Try it
Every entry, exactly as given, must be retyped.

*** Provided data ***

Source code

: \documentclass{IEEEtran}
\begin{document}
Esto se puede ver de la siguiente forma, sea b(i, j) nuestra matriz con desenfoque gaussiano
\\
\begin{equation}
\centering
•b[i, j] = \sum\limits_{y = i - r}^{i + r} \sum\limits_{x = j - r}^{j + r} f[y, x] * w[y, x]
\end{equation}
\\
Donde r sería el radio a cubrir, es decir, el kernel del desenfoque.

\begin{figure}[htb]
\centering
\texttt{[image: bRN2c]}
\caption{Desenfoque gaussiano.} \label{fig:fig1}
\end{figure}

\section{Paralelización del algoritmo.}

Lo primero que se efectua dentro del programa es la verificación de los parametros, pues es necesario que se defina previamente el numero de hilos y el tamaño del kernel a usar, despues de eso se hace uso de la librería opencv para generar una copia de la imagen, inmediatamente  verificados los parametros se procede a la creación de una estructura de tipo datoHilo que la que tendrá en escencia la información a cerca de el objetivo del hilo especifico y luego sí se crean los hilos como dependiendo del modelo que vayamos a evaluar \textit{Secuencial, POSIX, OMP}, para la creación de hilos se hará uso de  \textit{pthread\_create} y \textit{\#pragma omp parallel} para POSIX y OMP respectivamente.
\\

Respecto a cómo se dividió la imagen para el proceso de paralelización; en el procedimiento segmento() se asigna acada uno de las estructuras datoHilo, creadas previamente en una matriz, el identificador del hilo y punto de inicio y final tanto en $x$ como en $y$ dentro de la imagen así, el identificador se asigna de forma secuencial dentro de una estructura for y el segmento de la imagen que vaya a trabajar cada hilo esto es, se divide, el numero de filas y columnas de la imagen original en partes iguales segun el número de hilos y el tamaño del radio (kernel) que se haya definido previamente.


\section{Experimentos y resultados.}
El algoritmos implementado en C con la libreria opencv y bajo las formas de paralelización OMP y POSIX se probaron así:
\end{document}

*** End of Provided data ***

Answer to this task
Source code

: \documentclass{IEEEtran}
\begin{document}
Esto se puede ver de la siguiente forma, sea b(i, j) nuestra matriz con desenfoque gaussiano
\\
\begin{equation}
\centering
•b[i, j] = \sum\limits_{y = i - r}^{i + r} \sum\limits_{x = j - r}^{j + r} f[y, x] * w[y, x]
\end{equation}
\\
Donde r sería el radio a cubrir, es decir, el kernel del desenfoque.

\begin{figure}[htb]
\centering
\texttt{[image: bRN2c]}
\caption{Desenfoque gaussiano.} \label{fig:fig1}
\end{figure}

\section{Paralelización del algoritmo.}

Lo primero que se efectua dentro del programa es la verificación de los parametros, pues es necesario que se defina previamente el numero de hilos y el tamaño del kernel a usar, despues de eso se hace uso de la librería opencv para generar una copia de la imagen, inmediatamente  verificados los parametros se procede a la creación de una estructura de tipo datoHilo que la que tendrá en escencia la información a cerca de el objetivo del hilo especifico y luego sí se crean los hilos como dependiendo del modelo que vayamos a evaluar \textit{Secuencial, POSIX, OMP}, para la creación de hilos se hará uso de  \textit{pthread\_create} y \textit{\#pragma omp parallel} para POSIX y OMP respectivamente.
\\

Respecto a cómo se dividió la imagen para el proceso de paralelización; en el procedimiento segmento() se asigna acada uno de las estructuras datoHilo, creadas previamente en una matriz, el identificador del hilo y punto de inicio y final tanto en $x$ como en $y$ dentro de la imagen así, el identificador se asigna de forma secuencial dentro de una estructura for y el segmento de la imagen que vaya a trabajar cada hilo esto es, se divide, el numero de filas y columnas de la imagen original en partes iguales segun el número de hilos y el tamaño del radio (kernel) que se haya definido previamente.


\section{Experimentos y resultados.}
El algoritmos implementado en C con la libreria opencv y bajo las formas de paralelización OMP y POSIX se probaron así:
\end{document}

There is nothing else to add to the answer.